TASK PROMPT:
Every line below that includes the word "multirow" needs to be copied.
GIVEN RECORDS START
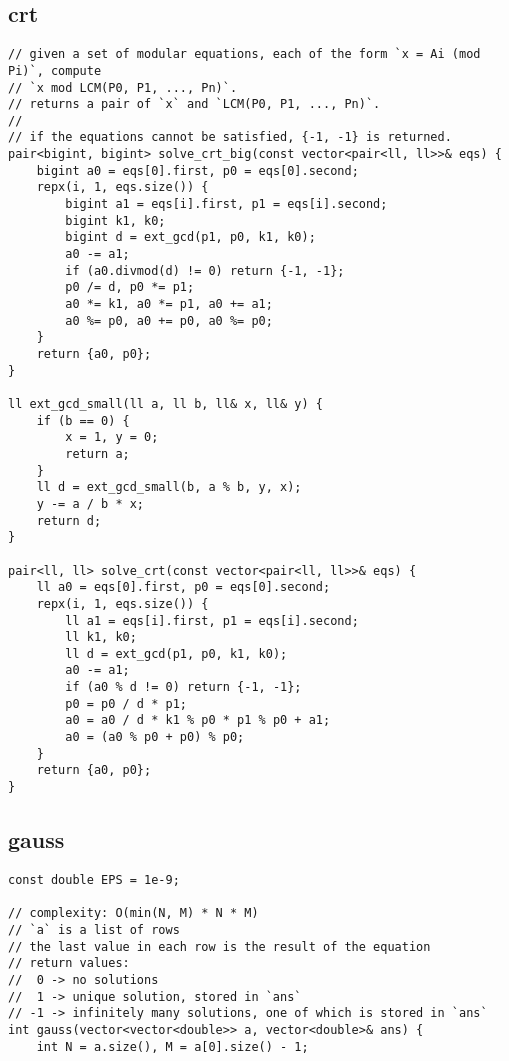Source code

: \documentclass[twoside]{article}
\begin{document}
\begin{multicols*}{2}
{\subsection*{crt}
}
\begin{verbatim}
// given a set of modular equations, each of the form `x = Ai (mod Pi)`, compute
// `x mod LCM(P0, P1, ..., Pn)`.
// returns a pair of `x` and `LCM(P0, P1, ..., Pn)`.
//
// if the equations cannot be satisfied, {-1, -1} is returned.
pair<bigint, bigint> solve_crt_big(const vector<pair<ll, ll>>& eqs) {
    bigint a0 = eqs[0].first, p0 = eqs[0].second;
    repx(i, 1, eqs.size()) {
        bigint a1 = eqs[i].first, p1 = eqs[i].second;
        bigint k1, k0;
        bigint d = ext_gcd(p1, p0, k1, k0);
        a0 -= a1;
        if (a0.divmod(d) != 0) return {-1, -1};
        p0 /= d, p0 *= p1;
        a0 *= k1, a0 *= p1, a0 += a1;
        a0 %= p0, a0 += p0, a0 %= p0;
    }
    return {a0, p0};
}

ll ext_gcd_small(ll a, ll b, ll& x, ll& y) {
    if (b == 0) {
        x = 1, y = 0;
        return a;
    }
    ll d = ext_gcd_small(b, a % b, y, x);
    y -= a / b * x;
    return d;
}

pair<ll, ll> solve_crt(const vector<pair<ll, ll>>& eqs) {
    ll a0 = eqs[0].first, p0 = eqs[0].second;
    repx(i, 1, eqs.size()) {
        ll a1 = eqs[i].first, p1 = eqs[i].second;
        ll k1, k0;
        ll d = ext_gcd(p1, p0, k1, k0);
        a0 -= a1;
        if (a0 % d != 0) return {-1, -1};
        p0 = p0 / d * p1;
        a0 = a0 / d * k1 % p0 * p1 % p0 + a1;
        a0 = (a0 % p0 + p0) % p0;
    }
    return {a0, p0};
}
\end{verbatim}

{
\subsection*{gauss}
}
\begin{verbatim}
const double EPS = 1e-9;

// complexity: O(min(N, M) * N * M)
// `a` is a list of rows
// the last value in each row is the result of the equation
// return values:
//  0 -> no solutions
//  1 -> unique solution, stored in `ans`
// -1 -> infinitely many solutions, one of which is stored in `ans`
int gauss(vector<vector<double>> a, vector<double>& ans) {
    int N = a.size(), M = a[0].size() - 1;


\end{verbatim}
\end{multicols*}
\end{document}
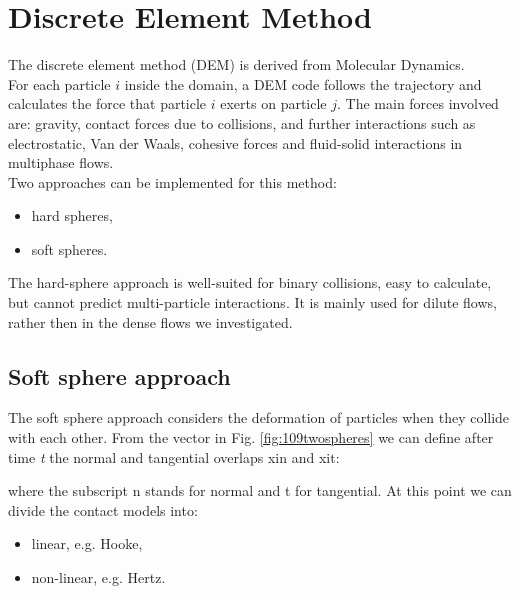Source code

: 
\chapter{Discrete Element Method}
\label{cap:dem}

The discrete element method (\acs{DEM}) is derived from Molecular Dynamics. \\ 
For each particle $i$ inside the domain, a \acs{DEM} code
follows the trajectory and calculates the force that particle $i$ exerts on
particle $j$.
The main forces involved are: gravity, contact forces due to collisions, and
further interactions such as electrostatic, Van der Waals, cohesive forces and fluid-solid interactions in 
multiphase flows. \\
Two approaches can be implemented for this method:
\begin{itemize}
  \item{hard spheres,}
  \item{soft spheres.}
\end{itemize} 
The hard-sphere approach is well-suited for binary collisions, easy to
calculate, but cannot predict multi-particle interactions.
It is mainly used for dilute flows, rather then in the dense flows we
investigated.


\section{Soft sphere approach}
\label{sec:softspheresapproach}


The soft sphere approach considers the deformation of particles when they
collide with each other. From the vector in Fig. \ref{fig:109twospheres} we can
define after time \textit{t} the normal and tangential overlaps \acs{xin} and
\acs{xit}:


where the subscript \acs{n} stands for normal and \acs{t} for tangential. 
At this point we can divide the contact models into:
\begin{itemize}
  \item{linear, e.g. Hooke,}
  \item{non-linear, e.g. Hertz.}
\end{itemize}

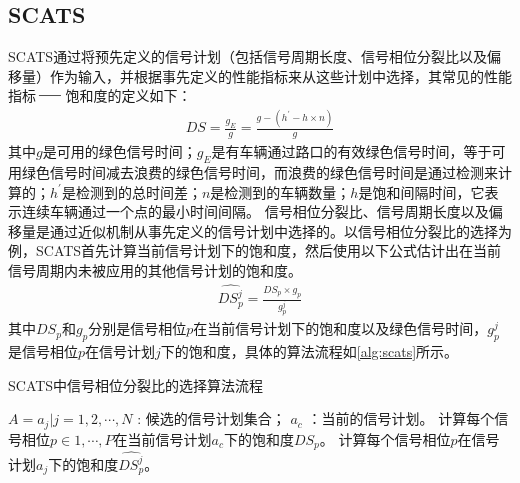 \subsection{SCATS}
SCATS\cite{lowrie1990scats}通过将预先定义的信号计划（包括信号周期长度、信号相位分裂比以及偏移量）作为输入，并根据事先定义的性能指标来从这些计划中选择，其常见的性能指标$\cndash$饱和度的定义如下：
\begin{align}
    D S=\frac{g_E}{g}=\frac{g-\left(h^{\prime}-h \times n\right)}{g}
\end{align}
其中$g$是可用的绿色信号时间；$g_E$是有车辆通过路口的有效绿色信号时间，等于可用绿色信号时间减去浪费的绿色信号时间，而浪费的绿色信号时间是通过检测来计算的；$h^{\prime}$是检测到的总时间差；$n$是检测到的车辆数量；$h$是饱和间隔时间，它表示连续车辆通过一个点的最小时间间隔。
信号相位分裂比、信号周期长度以及偏移量是通过近似机制从事先定义的信号计划中选择的。以信号相位分裂比的选择为例，SCATS首先计算当前信号计划下的饱和度，然后使用以下公式估计出在当前信号周期内未被应用的其他信号计划的饱和度。
\begin{align}
    \hat{D S^j_p} = \frac{D S_p \times g_p}{g_p^j}
\end{align}
其中$D S_p\text{和} g_p$分别是信号相位$p$在当前信号计划下的饱和度以及绿色信号时间，$g^j_p$是信号相位$p$在信号计划$j$下的饱和度，具体的算法流程如\autoref{alg:scats}所示。
\begin{breakablealgorithm}
    \caption{SCATS中信号相位分裂比的选择算法流程}
    \label{alg:scats}
    \begin{algorithmic}[1] %
        \Require 
        $A={a_j|j=1,2,\cdots,N}$ : 候选的信号计划集合；
        $a_c$ ：当前的信号计划。 
            \State 计算每个信号相位$p\in{1,\cdots, P}$在当前信号计划$a_c$下的饱和度$D S_{p}$。
        \EndFor
            \State 计算每个信号相位$p$在信号计划$a_j$下的饱和度$\hat{D S^j_p}$。
        \EndFor
    \end{algorithmic}  
\end{breakablealgorithm}  

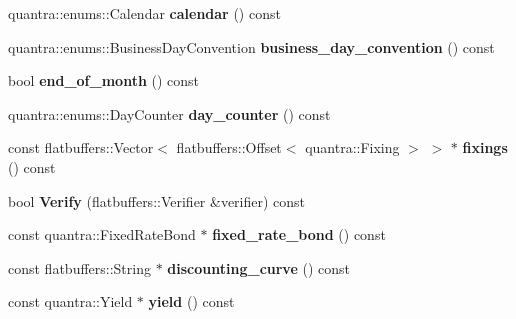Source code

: \begin{DoxyCompactItemize}
quantra\+::enums\+::\+Calendar {\bfseries calendar} () const
\item 
\mbox{\label{structquantra_1_1FLATBUFFERS__FINAL__CLASS_acc1afb278b3cf7c9923940b4704456f9}} 
quantra\+::enums\+::\+Business\+Day\+Convention {\bfseries business\+\_\+day\+\_\+convention} () const
\item 
\mbox{\label{structquantra_1_1FLATBUFFERS__FINAL__CLASS_abdb9fb60303f28fc766fc1ab7c9555d8}} 
bool {\bfseries end\+\_\+of\+\_\+month} () const
\item 
\mbox{\label{structquantra_1_1FLATBUFFERS__FINAL__CLASS_a955b9a33f908db3b82dea98242bc214e}} 
quantra\+::enums\+::\+Day\+Counter {\bfseries day\+\_\+counter} () const
\item 
\mbox{\label{structquantra_1_1FLATBUFFERS__FINAL__CLASS_ac0992a882fdf0e3cc1274853d9350dae}} 
const flatbuffers\+::\+Vector$<$ flatbuffers\+::\+Offset$<$ quantra\+::\+Fixing $>$ $>$ $\ast$ {\bfseries fixings} () const
\item 
\mbox{\label{structquantra_1_1FLATBUFFERS__FINAL__CLASS_aed693ee5a45b5f53af7411f9cab6793a}} 
bool {\bfseries Verify} (flatbuffers\+::\+Verifier \&verifier) const
\item 
\mbox{\label{structquantra_1_1FLATBUFFERS__FINAL__CLASS_a2c68c02ac4d96cdf9b7e24928f4702f1}} 
const quantra\+::\+Fixed\+Rate\+Bond $\ast$ {\bfseries fixed\+\_\+rate\+\_\+bond} () const
\item 
\mbox{\label{structquantra_1_1FLATBUFFERS__FINAL__CLASS_a81f3cfb641540405607a0804e95e0a93}} 
const flatbuffers\+::\+String $\ast$ {\bfseries discounting\+\_\+curve} () const
\item 
\mbox{\label{structquantra_1_1FLATBUFFERS__FINAL__CLASS_adda837c430b8e761e469d0f6c244d902}} 
const quantra\+::\+Yield $\ast$ {\bfseries yield} () const
\item 
\mbox{\label{structquantra_1_1FLATBUFFERS__FINAL__CLASS_aed693ee5a45b5f53af7411f9cab6793a}} 

\end{DoxyCompactItemize}
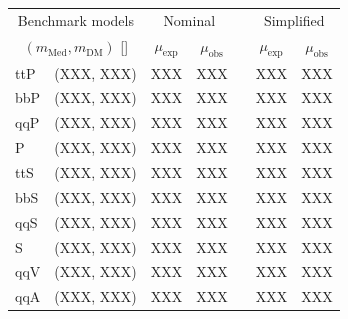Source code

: \begin{table}[!t]
  \label{tab:aggr_limits}
  \centering
  \begin{tabular}{ llccccc }
    \hline
    \multicolumn{2}{c}{Benchmark models}    & \multicolumn{2}{c}{Nominal}
                                            & 
                                            & \multicolumn{2}{c}{Simplified}             \\ [0.3ex]
    \cline{3-4}
    \cline{6-7}
   \multicolumn{2}{c}{$(m_{\text{Med}}, m_{\mathrm{DM}})$ [\GeVns{}]} 
                                            & $\mu_{\text{exp}}$
                                            & $\mu_{\text{obs}}$
                                            & 
                                            & $\mu_{\text{exp}}$
                                            & $\mu_{\text{obs}}$                         \\ [0.3ex]
    \hline
    \multirow{1}{*}{ttP} & (XXX, XXX)  & XXX & XXX &  & XXX & XXX \\
    \multirow{1}{*}{bbP} & (XXX, XXX)  & XXX & XXX &  & XXX & XXX \\
    \multirow{1}{*}{qqP} & (XXX, XXX)  & XXX & XXX &  & XXX & XXX \\
    \multirow{1}{*}{P}   & (XXX, XXX)  & XXX & XXX &  & XXX & XXX \\
    \multirow{1}{*}{ttS} & (XXX, XXX)  & XXX & XXX &  & XXX & XXX \\
    \multirow{1}{*}{bbS} & (XXX, XXX)  & XXX & XXX &  & XXX & XXX \\
    \multirow{1}{*}{qqS} & (XXX, XXX)  & XXX & XXX &  & XXX & XXX \\
    \multirow{1}{*}{S}   & (XXX, XXX)  & XXX & XXX &  & XXX & XXX \\
    \multirow{1}{*}{qqV} & (XXX, XXX)  & XXX & XXX &  & XXX & XXX \\
    \multirow{1}{*}{qqA} & (XXX, XXX)  & XXX & XXX &  & XXX & XXX \\
    \hline
  \end{tabular}
\end{table}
GIVEN RECORDS END
FINISHED TASK:
    \multirow{1}{*}{ttP} & (XXX, XXX)  & XXX & XXX &  & XXX & XXX \\
    \multirow{1}{*}{bbP} & (XXX, XXX)  & XXX & XXX &  & XXX & XXX \\
    \multirow{1}{*}{qqP} & (XXX, XXX)  & XXX & XXX &  & XXX & XXX \\
    \multirow{1}{*}{P}   & (XXX, XXX)  & XXX & XXX &  & XXX & XXX \\
    \multirow{1}{*}{ttS} & (XXX, XXX)  & XXX & XXX &  & XXX & XXX \\
    \multirow{1}{*}{bbS} & (XXX, XXX)  & XXX & XXX &  & XXX & XXX \\
    \multirow{1}{*}{qqS} & (XXX, XXX)  & XXX & XXX &  & XXX & XXX \\
    \multirow{1}{*}{S}   & (XXX, XXX)  & XXX & XXX &  & XXX & XXX \\
    \multirow{1}{*}{qqV} & (XXX, XXX)  & XXX & XXX &  & XXX & XXX \\
    \multirow{1}{*}{qqA} & (XXX, XXX)  & XXX & XXX &  & XXX & XXX \\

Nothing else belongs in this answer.